## Problem description
Reproduce exactly, with no other output, every line of the data below from the line containing "28、当年的那张出租车票，我" to the end, inclusive.

Top of Data supplied

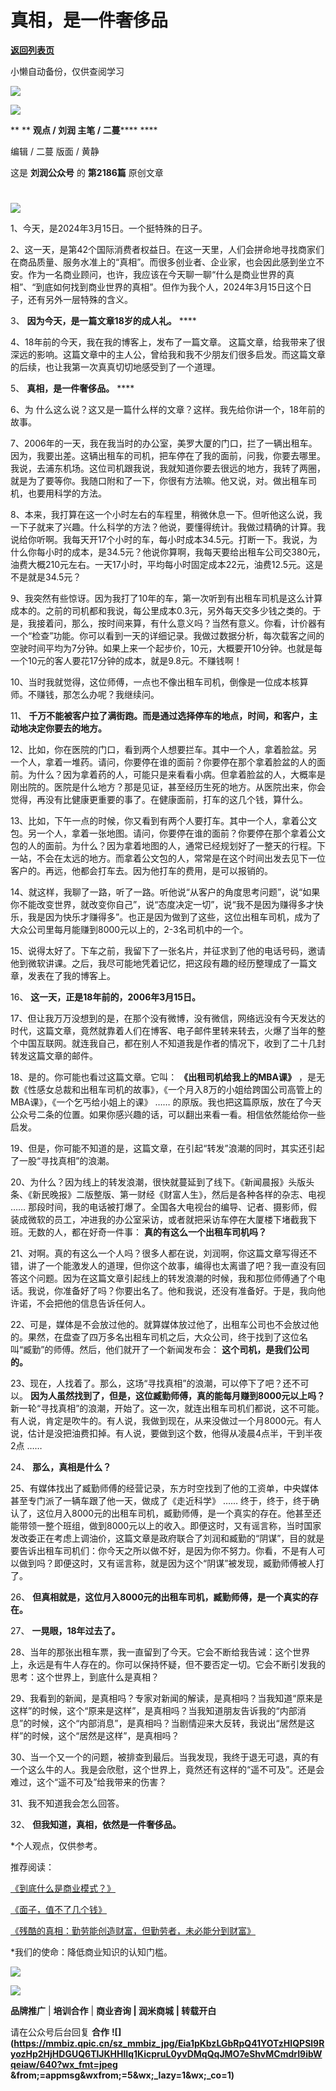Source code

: # 真相，是一件奢侈品

[**返回列表页**](/gzh/刘润)

小懒自动备份，仅供查阅学习

![](https://mmbiz.qpic.cn/sz_mmbiz_jpg/Eia1pKbzLGbQ05rqf4tHyB6X44YvIRZf7ciayibtRy0rVSib8CQjW35A8ibcicFzDvdSceZ3wxRFa7icOhIMKPHicVnvEw/640?wx_fmt=jpeg&wxfrom;=5&wx;_lazy=1&wx;_co=1)

![](https://mmbiz.qpic.cn/sz_mmbiz_jpg/Eia1pKbzLGbTaXiaTorhNBMeM58HTUdxTFaZ335UNXtoGhO3CaxJuDGUgmbib6VtGNicNxoGJ5TnmgxN43JkPXBnKA/640?wx_fmt=jpeg&from;=appmsg)

 ** ** **观点 / 刘润 主笔 / 二蔓****** ****

编辑 / 二蔓 版面 / 黄静

这是 **刘润公众号** 的 **第2186篇** 原创文章

#
![](https://mmbiz.qpic.cn/sz_mmbiz_png/Eia1pKbzLGbSlapxBwT1CibMicYTsQ9pxX9m4nayWFqqPxGCiaoeNSOwoKkfpYBsj5eXaIjjVEEatjYgBd8b08PFXw/640?wx_fmt=png&from;=appmsg&wxfrom;=5&wx;_lazy=1&wx;_co=1)

1、今天，是2024年3月15日。一个挺特殊的日子。  

2、这一天，是第42个国际消费者权益日。在这一天里，人们会拼命地寻找商家们在商品质量、服务水准上的“真相”。而很多创业者、企业家，也会因此感到坐立不安。作为一名商业顾问，也许，我应该在今天聊一聊“什么是商业世界的真相”、“到底如何找到商业世界的真相”。但作为我个人，2024年3月15日这个日子，还有另外一层特殊的含义。

3、 **因为今天，是一篇文章18岁的成人礼。** ****

4、18年前的今天，我在我的博客上，发布了一篇文章。
这篇文章，给我带来了很深远的影响。这篇文章中的主人公，曾给我和我不少朋友们很多启发。而这篇文章的后续，也让我第一次真真切切地感受到了一个道理。

5、 **真相，是一件奢侈品。** ****

6、为 什么这么说？这又是一篇什么样的文章？这样。我先给你讲一个，18年前的故事。

7、2006年的一天，我在我当时的办公室，美罗大厦的门口，拦了一辆出租车。因为，我要出差。这辆出租车的司机，把车停在了我的面前，问我，你要去哪里。我说，去浦东机场。这位司机跟我说，我就知道你要去很远的地方，我转了两圈，就是为了要等你。我随口附和了一下，你很有方法嘛。他又说，对。做出租车司机，也要用科学的方法。

8、本来，我打算在这一个小时左右的车程里，稍微休息一下。但听他这么说，我一下子就来了兴趣。什么科学的方法？他说，要懂得统计。我做过精确的计算。我说给你听啊。我每天开17个小时的车，每小时成本34.5元。打断一下。我说，为什么你每小时的成本，是34.5元？他说你算啊，我每天要给出租车公司交380元，油费大概210元左右。一天17小时，平均每小时固定成本22元，油费12.5元。这是不是就是34.5元？

9、我突然有些惊讶。因为我打了10年的车，第一次听到有出租车司机是这么计算成本的。之前的司机都和我说，每公里成本0.3元，另外每天交多少钱之类的。于是，我接着问，那么，按时间来算，有什么意义吗？当然有意义。你看，计价器有一个“检查”功能。你可以看到一天的详细记录。我做过数据分析，每次载客之间的空驶时间平均为7分钟。如果上来一个起步价，10元，大概要开10分钟。也就是每一个10元的客人要花17分钟的成本，就是9.8元。不赚钱啊！

10、当时我就觉得，这位师傅，一点也不像出租车司机，倒像是一位成本核算师。不赚钱，那怎么办呢？我继续问。

11、 **千万不能被客户拉了满街跑。而是通过选择停车的地点，时间，和客户，主动地决定你要去的地方。**

12、比如，你在医院的门口，看到两个人想要拦车。其中一个人，拿着脸盆。另一个人，拿着一堆药。请问，你要停在谁的面前？你要停在那个拿着脸盆的人的面前。为什么？因为拿着药的人，可能只是来看看小病。但拿着脸盆的人，大概率是刚出院的。医院是什么地方？那是见证，甚至经历生死的地方。从医院出来，你会觉得，再没有比健康更重要的事了。在健康面前，打车的这几个钱，算什么。

13、比如，下午一点的时候，你又看到有两个人要打车。其中一个人，拿着公文包。另一个人，拿着一张地图。请问，你要停在谁的面前？你要停在那个拿着公文包的人的面前。为什么？因为拿着地图的人，通常已经规划好了一整天的行程。下一站，不会在太远的地方。而拿着公文包的人，常常是在这个时间出发去见下一位客户的。再远，他都会打车去。因为他打车的费用，是可以报销的。

14、就这样，我聊了一路，听了一路。听他说“从客户的角度思考问题”，说“如果你不能改变世界，就改变你自己”，说“态度决定一切”，说“我不是因为赚得多才快乐，我是因为快乐才赚得多”。也正是因为做到了这些，这位出租车司机，成为了大众公司里每月能赚到8000元以上的，2-3名司机中的一个。

15、说得太好了。下车之前，我留下了一张名片，并征求到了他的电话号码，邀请他到微软讲课。之后，我尽可能地凭着记忆，把这段有趣的经历整理成了一篇文章，发表在了我的博客上。

16、 **这一天，正是18年前的，2006年3月15日。**

17、但让我万万没想到的是，在那个没有微博，没有微信，网络远没有今天发达的时代，这篇文章，竟然就靠着人们在博客、电子邮件里转来转去，火爆了当年的整个中国互联网。就连我自己，都在别人不知道我是作者的情况下，收到了二十几封转发这篇文章的邮件。

18、是的。你可能也看过这篇文章。它叫： **《出租司机给我上的MBA课》**
，是无数《性感女总裁和出租车司机的故事》，《一个月入8万的小姐给跨国公司高管上的MBA课》，《一个乞丐给小姐上的课》 ……
的原版。我也把这篇原版，放在了今天公众号二条的位置。如果你感兴趣的话，可以翻出来看一看。相信依然能给你一些启发。

19、但是，你可能不知道的是，这篇文章，在引起“转发”浪潮的同时，其实还引起了一股“寻找真相”的浪潮。

20、为什么？因为线上的转发浪潮，很快就蔓延到了线下。《新闻晨报》头版头条、《新民晚报》二版整版、第一财经《财富人生》，然后是各种各样的杂志、电视 ……
那段时间，我的电话被打爆了。全国各大电视台的编导、记者、摄影师，假装成微软的员工，冲进我的办公室采访，或者就把采访车停在大厦楼下堵截我下班。无数的人，都在好奇一件事：
**真的有这么一个出租车司机吗？**

21、对啊。真的有这么一个人吗？很多人都在说，刘润啊，你这篇文章写得还不错，讲了一个能激发人的道理，但你这个故事，编得也太离谱了吧？我一直没有回答这个问题。因为在这篇文章引起线上的转发浪潮的时候，我和那位师傅通了个电话。我说，你准备好了吗？你要出名了。他和我说，还没有准备好。于是，我向他许诺，不会把他的信息告诉任何人。

22、可是，媒体是不会放过他的。就算媒体放过他了，出租车公司也不会放过他的。果然，在盘查了四万多名出租车司机之后，大众公司，终于找到了这位名叫“臧勤”的师傅。然后，他们就开了一个新闻发布会：
**这个司机，是我们公司的。**

23、现在，人找着了。那么，这场“寻找真相”的浪潮，可以停下了吧？还不可以。 **因为人虽然找到了，但是，这位臧勤师傅，真的能每月赚到8000元以上吗？**
新一轮“寻找真相”的浪潮，开始了。这一次，就连出租车司机们都说，这不可能。有人说，肯定是吹牛的。有人说，我做到现在，从来没做过一个月8000元。有人说，估计是没把油费扣掉。有人说，要做到这个数，他得从凌晨4点半，干到半夜2点
……

24、 **那么，真相是什么？**

25、有媒体找出了臧勤师傅的经营记录，东方时空找到了他的工资单，中央媒体甚至专门派了一辆车跟了他一天，做成了《走近科学》 ……
终于，终于，终于确认了，这位月入8000元的出租车司机，臧勤师傅，是一个真实的存在。他甚至还能带领一整个班组，做到8000元以上的收入。即便这时，又有谣言称，当时国家发改委正在考虑上调油价，这篇文章是政府联合了刘润和臧勤的“阴谋”，目的就是要告诉出租车司机们：你今天之所以做不好，是因为你不努力。你看，不是有人可以做到吗？即便这时，又有谣言称，就是因为这个“阴谋”被发现，臧勤师傅被人打了。

26、 **但真相就是，这位月入8000元的出租车司机，臧勤师傅，是一个真实的存在。**

27、 **一晃眼，18年过去了。**

28、当年的那张出租车票，我一直留到了今天。它会不断给我告诫：这个世界上，永远是有牛人存在的。你可以保持怀疑，但不要否定一切。它会不断引发我的思考：这个世界上，到底什么是真相？

29、我看到的新闻，是真相吗？专家对新闻的解读，是真相吗？当我知道“原来是这样”的时候，这个“原来是这样”，是真相吗？当我知道朋友告诉我的“内部消息”的时候，这个“内部消息”，是真相吗？当剧情迎来大反转，我说出“居然是这样”的时候，这个“居然是这样”，是真相吗？

30、当一个又一个的问题，被排查到最后。当我发现，我终于退无可退，真的有一个这么牛的人。我是会欣慰，这个世界上，竟然还有这样的“遥不可及”。还是会难过，这个“遥不可及”给我带来的伤害？

31、我不知道我会怎么回答。

32、 **但我知道，真相，依然是一件奢侈品。**

*个人观点，仅供参考。

  

  

推荐阅读：

[《到底什么是商业模式？》](https://mp.weixin.qq.com/s?__biz=MjM5NjM5MjQ4MQ==&mid=2651732223&idx=2&sn=83704ad3c242b15f2c676552727293df&chksm=bd1363b18a64eaa7b47d7728ab1f8f168442ce2ca220c9b84afb67834743d999b1e097062f21&token=244880146&lang=zh_CN&scene=21#wechat_redirect)

[《面子，值不了几个钱》](https://mp.weixin.qq.com/s?__biz=MjM5NjM5MjQ4MQ==&mid=2651732398&idx=2&sn=08d49a16f568bc5af386914d7f8a1e52&chksm=bd1362e08a64ebf605e688d2567997ac4529e6fa264d4282641bbbd154e114567f6a8840be03&token=1480987727&lang=zh_CN&scene=21#wechat_redirect)

[《残酷的真相：勤劳能创造财富，但勤劳者，未必能分到财富》](https://mp.weixin.qq.com/s?__biz=MjM5NjM5MjQ4MQ==&mid=2651732554&idx=2&sn=3794285fe7a0a4acec6750eb0ac83fba&chksm=bd1361048a64e8128388f26c636d8807d7496ea48a4f10bb1435b0826e605c16004ec9823c70&token=1480987727&lang=zh_CN&scene=21#wechat_redirect)

  
*我们的使命：降低商业知识的认知门槛。

[![](https://mmbiz.qpic.cn/sz_mmbiz_png/Eia1pKbzLGbTWux95B4BOjTUKib044gJC1nGBeFFbEOLquvIk7oYOVibxQQkWCHmFibJSje5OH5cVboLwG1DSJjuNA/640?wx_fmt=png&from;=appmsg)]()

![](https://mmbiz.qpic.cn/sz_mmbiz_gif/Eia1pKbzLGbSTIynnnO2a0l90XJ4fxEmqIbjSJogeW5eic24lxk5brf6k6HG4gbS7icztu3bxZRI8icWxmMk2Ju2sQ/640?wx_fmt=gif)

 **品牌推广** | **培训合作** | **商业咨询 | 润米商城** **| 转载开白**

请在公众号后台回复 **合作**
**![](https://mmbiz.qpic.cn/sz_mmbiz_jpg/Eia1pKbzLGbRpQ41YOTzHIQPSl9RyozHp2HjHDGUQ6TlJKHHlIq1KicpruL0yvDMqQqJMO7eShvMCmdrI9ibWqeiaw/640?wx_fmt=jpeg
&from;=appmsg&wxfrom;=5&wx;_lazy=1&wx;_co=1)**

Bottom of Data supplied

## Response below
28、当年的那张出租车票，我一直留到了今天。它会不断给我告诫：这个世界上，永远是有牛人存在的。你可以保持怀疑，但不要否定一切。它会不断引发我的思考：这个世界上，到底什么是真相？

29、我看到的新闻，是真相吗？专家对新闻的解读，是真相吗？当我知道“原来是这样”的时候，这个“原来是这样”，是真相吗？当我知道朋友告诉我的“内部消息”的时候，这个“内部消息”，是真相吗？当剧情迎来大反转，我说出“居然是这样”的时候，这个“居然是这样”，是真相吗？

30、当一个又一个的问题，被排查到最后。当我发现，我终于退无可退，真的有一个这么牛的人。我是会欣慰，这个世界上，竟然还有这样的“遥不可及”。还是会难过，这个“遥不可及”给我带来的伤害？

31、我不知道我会怎么回答。

32、 **但我知道，真相，依然是一件奢侈品。**

*个人观点，仅供参考。

  

  

推荐阅读：

[《到底什么是商业模式？》](https://mp.weixin.qq.com/s?__biz=MjM5NjM5MjQ4MQ==&mid=2651732223&idx=2&sn=83704ad3c242b15f2c676552727293df&chksm=bd1363b18a64eaa7b47d7728ab1f8f168442ce2ca220c9b84afb67834743d999b1e097062f21&token=244880146&lang=zh_CN&scene=21#wechat_redirect)

[《面子，值不了几个钱》](https://mp.weixin.qq.com/s?__biz=MjM5NjM5MjQ4MQ==&mid=2651732398&idx=2&sn=08d49a16f568bc5af386914d7f8a1e52&chksm=bd1362e08a64ebf605e688d2567997ac4529e6fa264d4282641bbbd154e114567f6a8840be03&token=1480987727&lang=zh_CN&scene=21#wechat_redirect)

[《残酷的真相：勤劳能创造财富，但勤劳者，未必能分到财富》](https://mp.weixin.qq.com/s?__biz=MjM5NjM5MjQ4MQ==&mid=2651732554&idx=2&sn=3794285fe7a0a4acec6750eb0ac83fba&chksm=bd1361048a64e8128388f26c636d8807d7496ea48a4f10bb1435b0826e605c16004ec9823c70&token=1480987727&lang=zh_CN&scene=21#wechat_redirect)

  
*我们的使命：降低商业知识的认知门槛。

[![](https://mmbiz.qpic.cn/sz_mmbiz_png/Eia1pKbzLGbTWux95B4BOjTUKib044gJC1nGBeFFbEOLquvIk7oYOVibxQQkWCHmFibJSje5OH5cVboLwG1DSJjuNA/640?wx_fmt=png&from;=appmsg)]()

![](https://mmbiz.qpic.cn/sz_mmbiz_gif/Eia1pKbzLGbSTIynnnO2a0l90XJ4fxEmqIbjSJogeW5eic24lxk5brf6k6HG4gbS7icztu3bxZRI8icWxmMk2Ju2sQ/640?wx_fmt=gif)

 **品牌推广** | **培训合作** | **商业咨询 | 润米商城** **| 转载开白**

请在公众号后台回复 **合作**
**![](https://mmbiz.qpic.cn/sz_mmbiz_jpg/Eia1pKbzLGbRpQ41YOTzHIQPSl9RyozHp2HjHDGUQ6TlJKHHlIq1KicpruL0yvDMqQqJMO7eShvMCmdrI9ibWqeiaw/640?wx_fmt=jpeg
&from;=appmsg&wxfrom;=5&wx;_lazy=1&wx;_co=1)**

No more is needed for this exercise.